由宇町には灘小学校から転校した小学4年生の夏から高校3年生まで住んでいました。家から歩いてすぐのところに海があり、この海岸沿いのヤシの木が並んだハワイ通りは友達としゃべったり一人で考え事をするにはちょうど良い場所でした。
この日はお天気も良くて堤防の方にも釣り人がチラホラ見かけられます。やっぱり瀬戸内海の穏やかな海は良いですね。
引越をして初めのうちは慣れないことも多かったし、新しい友達が出来たりで変化に順応しようと頑張っていたように思います。今でも仲良くしてくれている友達に出会ったのもこの時期でした。
そして小学校高学年から高校生までの思春期は、何だか色んなことで悩んだり将来のことなどを考えたりしていたなぁと懐かしくなります。

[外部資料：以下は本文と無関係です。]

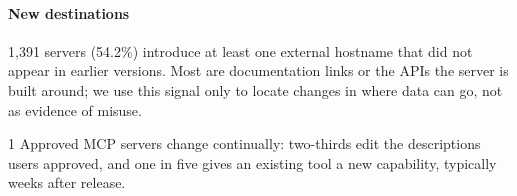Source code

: \paragraph{New destinations}
1,391 servers (54.2\%) introduce at least one external hostname that did not appear in earlier versions. Most are documentation links or the APIs the server is built around; we use this signal only to locate changes in where data can go, not as evidence of misuse.

\begin{finding}{1}
Approved MCP servers change continually: two-thirds edit the descriptions users approved, and one in five gives an existing tool a new capability, typically weeks after release.
\end{finding}
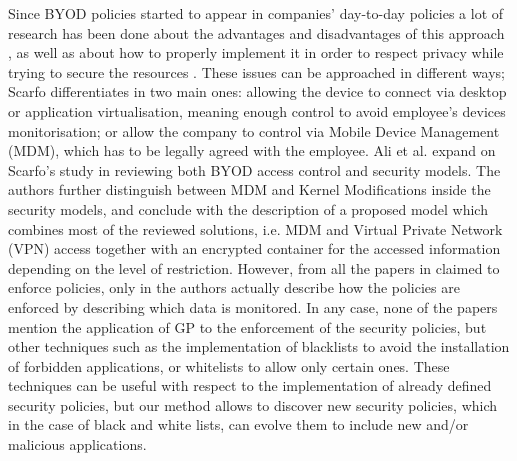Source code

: \documentclass[a4paper,10pt,twocolumn,preprint,3p]{elsarticle}
\begin{document}
Since BYOD policies started to appear in companies' day-to-day policies  a lot
of research has been done about the advantages and disadvantages of
this approach \cite{singh2012byod}, as well as about how to properly implement it in order to
respect privacy while trying to secure the resources \cite{scarfo2012new, ali2015analysis, de2015corporate}.
These issues can be approached in different ways; Scarfo
differentiates in \cite{scarfo2012new} two main ones: allowing the
device to connect via desktop or application virtualisation, meaning
enough control to avoid employee's devices monitorisation; or allow
the company to control
via Mobile Device Management (MDM), which has to be legally agreed
with the employee. %
 Ali et al. expand on Scarfo's study in
\cite{ali2015analysis}  reviewing both BYOD access control
 and security models. The authors further distinguish
between MDM and Kernel Modifications inside the security models, and
conclude with the description of a proposed model which combines most
of the reviewed solutions, i.e. MDM and Virtual Private Network (VPN)
access together with an encrypted container for the accessed
information depending on the level of restriction. However, from all
the papers in \cite{ali2015analysis} claimed to enforce policies, only
in \cite{rhee2013high} the authors actually describe how the policies
are enforced by describing which data is monitored. In any case, none
of the papers mention the application of GP to the enforcement of the
security policies, but other techniques such as the implementation of
blacklists to avoid the installation of forbidden applications, or
whitelists to allow only certain ones. These techniques can be useful
with respect to the implementation of already defined security
policies, but our method allows to discover new security policies,
which in the case of black and white lists, can evolve them to include
new and/or malicious applications. 
\end{document}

この時期に悩みや不安があったのは将来のこともありますが、一番大きかったのは母の病気が分かって余命が長くないと知ったことでした。
母は闘病の末に私が高校2年生の夏に亡くなって、実際に絵の仕事をする姿を見せることは出来ませんでしたが、将来に向けて頑張れたのは母を安心させてあげたいとか、母に語った夢を実現させるんだとか、そういう気持ちになれたからだと思います。
今は寂しさも乗り越えて、母のことを懐かしく思い返すことができるようになっています。いろんな事があった時期でしたが、あの頃の私はぼんやりと海を眺められる場所が近くにあって随分癒されていました。
瀬戸内海を見るとほっとするのは今でも変わりません。